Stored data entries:

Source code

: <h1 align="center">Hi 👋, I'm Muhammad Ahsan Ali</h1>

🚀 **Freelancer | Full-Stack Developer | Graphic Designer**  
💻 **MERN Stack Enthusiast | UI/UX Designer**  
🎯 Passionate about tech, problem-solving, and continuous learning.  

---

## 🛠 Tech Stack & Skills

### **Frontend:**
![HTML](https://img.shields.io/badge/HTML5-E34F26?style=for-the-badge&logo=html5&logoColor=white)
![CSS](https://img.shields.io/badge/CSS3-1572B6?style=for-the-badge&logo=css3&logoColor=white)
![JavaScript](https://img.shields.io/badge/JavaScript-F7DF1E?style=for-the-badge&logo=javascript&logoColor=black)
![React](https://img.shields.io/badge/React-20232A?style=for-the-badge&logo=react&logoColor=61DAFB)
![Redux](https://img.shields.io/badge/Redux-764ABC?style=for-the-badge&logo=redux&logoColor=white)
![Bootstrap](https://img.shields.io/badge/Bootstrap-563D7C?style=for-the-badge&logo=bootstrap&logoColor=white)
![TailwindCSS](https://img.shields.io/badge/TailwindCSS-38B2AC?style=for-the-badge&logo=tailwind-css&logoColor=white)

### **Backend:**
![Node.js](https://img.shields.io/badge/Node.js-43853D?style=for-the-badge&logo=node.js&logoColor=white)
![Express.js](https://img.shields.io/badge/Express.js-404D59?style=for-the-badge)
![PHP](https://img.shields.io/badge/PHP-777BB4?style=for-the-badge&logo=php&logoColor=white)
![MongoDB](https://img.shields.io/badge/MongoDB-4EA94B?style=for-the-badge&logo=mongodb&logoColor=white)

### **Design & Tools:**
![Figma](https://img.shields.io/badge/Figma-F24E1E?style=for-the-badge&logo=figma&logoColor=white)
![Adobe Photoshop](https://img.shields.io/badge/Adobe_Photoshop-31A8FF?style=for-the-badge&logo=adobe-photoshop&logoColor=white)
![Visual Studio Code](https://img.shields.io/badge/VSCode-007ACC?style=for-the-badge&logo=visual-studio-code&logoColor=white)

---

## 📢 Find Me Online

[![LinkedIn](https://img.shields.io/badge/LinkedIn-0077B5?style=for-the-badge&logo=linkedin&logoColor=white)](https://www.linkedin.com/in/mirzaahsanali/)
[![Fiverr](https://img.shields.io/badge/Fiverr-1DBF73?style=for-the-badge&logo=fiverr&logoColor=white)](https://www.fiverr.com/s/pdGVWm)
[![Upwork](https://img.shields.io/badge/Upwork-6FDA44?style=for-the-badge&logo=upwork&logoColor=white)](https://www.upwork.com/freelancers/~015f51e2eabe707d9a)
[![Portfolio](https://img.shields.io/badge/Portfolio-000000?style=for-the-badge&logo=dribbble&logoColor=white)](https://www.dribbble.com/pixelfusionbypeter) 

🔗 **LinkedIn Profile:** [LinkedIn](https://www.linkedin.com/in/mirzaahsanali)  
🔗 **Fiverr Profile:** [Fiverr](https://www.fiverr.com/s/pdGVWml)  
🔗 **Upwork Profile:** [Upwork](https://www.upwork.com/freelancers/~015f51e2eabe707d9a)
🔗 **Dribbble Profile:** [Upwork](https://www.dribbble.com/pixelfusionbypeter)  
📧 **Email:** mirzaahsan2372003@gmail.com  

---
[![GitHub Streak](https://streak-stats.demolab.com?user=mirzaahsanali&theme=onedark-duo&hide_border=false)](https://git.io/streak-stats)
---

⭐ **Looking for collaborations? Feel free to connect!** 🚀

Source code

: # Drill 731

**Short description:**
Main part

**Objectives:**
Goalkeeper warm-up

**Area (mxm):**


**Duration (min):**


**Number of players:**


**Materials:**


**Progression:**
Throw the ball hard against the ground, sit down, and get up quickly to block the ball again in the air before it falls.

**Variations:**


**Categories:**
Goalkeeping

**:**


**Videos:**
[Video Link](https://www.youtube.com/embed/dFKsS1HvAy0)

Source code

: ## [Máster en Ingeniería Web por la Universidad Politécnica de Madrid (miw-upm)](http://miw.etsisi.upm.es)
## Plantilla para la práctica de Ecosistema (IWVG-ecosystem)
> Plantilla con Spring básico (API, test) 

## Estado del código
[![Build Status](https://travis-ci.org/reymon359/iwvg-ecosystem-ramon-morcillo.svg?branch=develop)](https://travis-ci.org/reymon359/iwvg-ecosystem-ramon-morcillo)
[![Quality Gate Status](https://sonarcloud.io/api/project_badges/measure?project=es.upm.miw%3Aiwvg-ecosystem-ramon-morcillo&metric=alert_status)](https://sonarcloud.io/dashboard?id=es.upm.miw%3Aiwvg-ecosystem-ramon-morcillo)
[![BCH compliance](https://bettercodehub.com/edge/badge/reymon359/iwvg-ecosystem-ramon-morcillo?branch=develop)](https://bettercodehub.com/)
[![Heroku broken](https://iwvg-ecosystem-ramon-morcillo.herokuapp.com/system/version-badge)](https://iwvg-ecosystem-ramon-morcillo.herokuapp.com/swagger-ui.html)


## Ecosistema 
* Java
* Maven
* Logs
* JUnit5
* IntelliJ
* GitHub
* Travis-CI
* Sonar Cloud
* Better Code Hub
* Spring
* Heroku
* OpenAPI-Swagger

## WHAT THIS TASK INVOLVES
Each of the records shown above needs to be repeated exactly.

## TASK ANSWER
Source code

: <h1 align="center">Hi 👋, I'm Muhammad Ahsan Ali</h1>

🚀 **Freelancer | Full-Stack Developer | Graphic Designer**  
💻 **MERN Stack Enthusiast | UI/UX Designer**  
🎯 Passionate about tech, problem-solving, and continuous learning.  

---

## 🛠 Tech Stack & Skills

### **Frontend:**
![HTML](https://img.shields.io/badge/HTML5-E34F26?style=for-the-badge&logo=html5&logoColor=white)
![CSS](https://img.shields.io/badge/CSS3-1572B6?style=for-the-badge&logo=css3&logoColor=white)
![JavaScript](https://img.shields.io/badge/JavaScript-F7DF1E?style=for-the-badge&logo=javascript&logoColor=black)
![React](https://img.shields.io/badge/React-20232A?style=for-the-badge&logo=react&logoColor=61DAFB)
![Redux](https://img.shields.io/badge/Redux-764ABC?style=for-the-badge&logo=redux&logoColor=white)
![Bootstrap](https://img.shields.io/badge/Bootstrap-563D7C?style=for-the-badge&logo=bootstrap&logoColor=white)
![TailwindCSS](https://img.shields.io/badge/TailwindCSS-38B2AC?style=for-the-badge&logo=tailwind-css&logoColor=white)

### **Backend:**
![Node.js](https://img.shields.io/badge/Node.js-43853D?style=for-the-badge&logo=node.js&logoColor=white)
![Express.js](https://img.shields.io/badge/Express.js-404D59?style=for-the-badge)
![PHP](https://img.shields.io/badge/PHP-777BB4?style=for-the-badge&logo=php&logoColor=white)
![MongoDB](https://img.shields.io/badge/MongoDB-4EA94B?style=for-the-badge&logo=mongodb&logoColor=white)

### **Design & Tools:**
![Figma](https://img.shields.io/badge/Figma-F24E1E?style=for-the-badge&logo=figma&logoColor=white)
![Adobe Photoshop](https://img.shields.io/badge/Adobe_Photoshop-31A8FF?style=for-the-badge&logo=adobe-photoshop&logoColor=white)
![Visual Studio Code](https://img.shields.io/badge/VSCode-007ACC?style=for-the-badge&logo=visual-studio-code&logoColor=white)

---

## 📢 Find Me Online

[![LinkedIn](https://img.shields.io/badge/LinkedIn-0077B5?style=for-the-badge&logo=linkedin&logoColor=white)](https://www.linkedin.com/in/mirzaahsanali/)
[![Fiverr](https://img.shields.io/badge/Fiverr-1DBF73?style=for-the-badge&logo=fiverr&logoColor=white)](https://www.fiverr.com/s/pdGVWm)
[![Upwork](https://img.shields.io/badge/Upwork-6FDA44?style=for-the-badge&logo=upwork&logoColor=white)](https://www.upwork.com/freelancers/~015f51e2eabe707d9a)
[![Portfolio](https://img.shields.io/badge/Portfolio-000000?style=for-the-badge&logo=dribbble&logoColor=white)](https://www.dribbble.com/pixelfusionbypeter) 

🔗 **LinkedIn Profile:** [LinkedIn](https://www.linkedin.com/in/mirzaahsanali)  
🔗 **Fiverr Profile:** [Fiverr](https://www.fiverr.com/s/pdGVWml)  
🔗 **Upwork Profile:** [Upwork](https://www.upwork.com/freelancers/~015f51e2eabe707d9a)
🔗 **Dribbble Profile:** [Upwork](https://www.dribbble.com/pixelfusionbypeter)  
📧 **Email:** mirzaahsan2372003@gmail.com  

---
[![GitHub Streak](https://streak-stats.demolab.com?user=mirzaahsanali&theme=onedark-duo&hide_border=false)](https://git.io/streak-stats)
---

⭐ **Looking for collaborations? Feel free to connect!** 🚀

Source code

: # Drill 731

**Short description:**
Main part

**Objectives:**
Goalkeeper warm-up

**Area (mxm):**


**Duration (min):**


**Number of players:**


**Materials:**


**Progression:**
Throw the ball hard against the ground, sit down, and get up quickly to block the ball again in the air before it falls.

**Variations:**


**Categories:**
Goalkeeping

**:**


**Videos:**
[Video Link](https://www.youtube.com/embed/dFKsS1HvAy0)

Source code

: ## [Máster en Ingeniería Web por la Universidad Politécnica de Madrid (miw-upm)](http://miw.etsisi.upm.es)
## Plantilla para la práctica de Ecosistema (IWVG-ecosystem)
> Plantilla con Spring básico (API, test) 

## Estado del código
[![Build Status](https://travis-ci.org/reymon359/iwvg-ecosystem-ramon-morcillo.svg?branch=develop)](https://travis-ci.org/reymon359/iwvg-ecosystem-ramon-morcillo)
[![Quality Gate Status](https://sonarcloud.io/api/project_badges/measure?project=es.upm.miw%3Aiwvg-ecosystem-ramon-morcillo&metric=alert_status)](https://sonarcloud.io/dashboard?id=es.upm.miw%3Aiwvg-ecosystem-ramon-morcillo)
[![BCH compliance](https://bettercodehub.com/edge/badge/reymon359/iwvg-ecosystem-ramon-morcillo?branch=develop)](https://bettercodehub.com/)
[![Heroku broken](https://iwvg-ecosystem-ramon-morcillo.herokuapp.com/system/version-badge)](https://iwvg-ecosystem-ramon-morcillo.herokuapp.com/swagger-ui.html)


## Ecosistema 
* Java
* Maven
* Logs
* JUnit5
* IntelliJ
* GitHub
* Travis-CI
* Sonar Cloud
* Better Code Hub
* Spring
* Heroku
* OpenAPI-Swagger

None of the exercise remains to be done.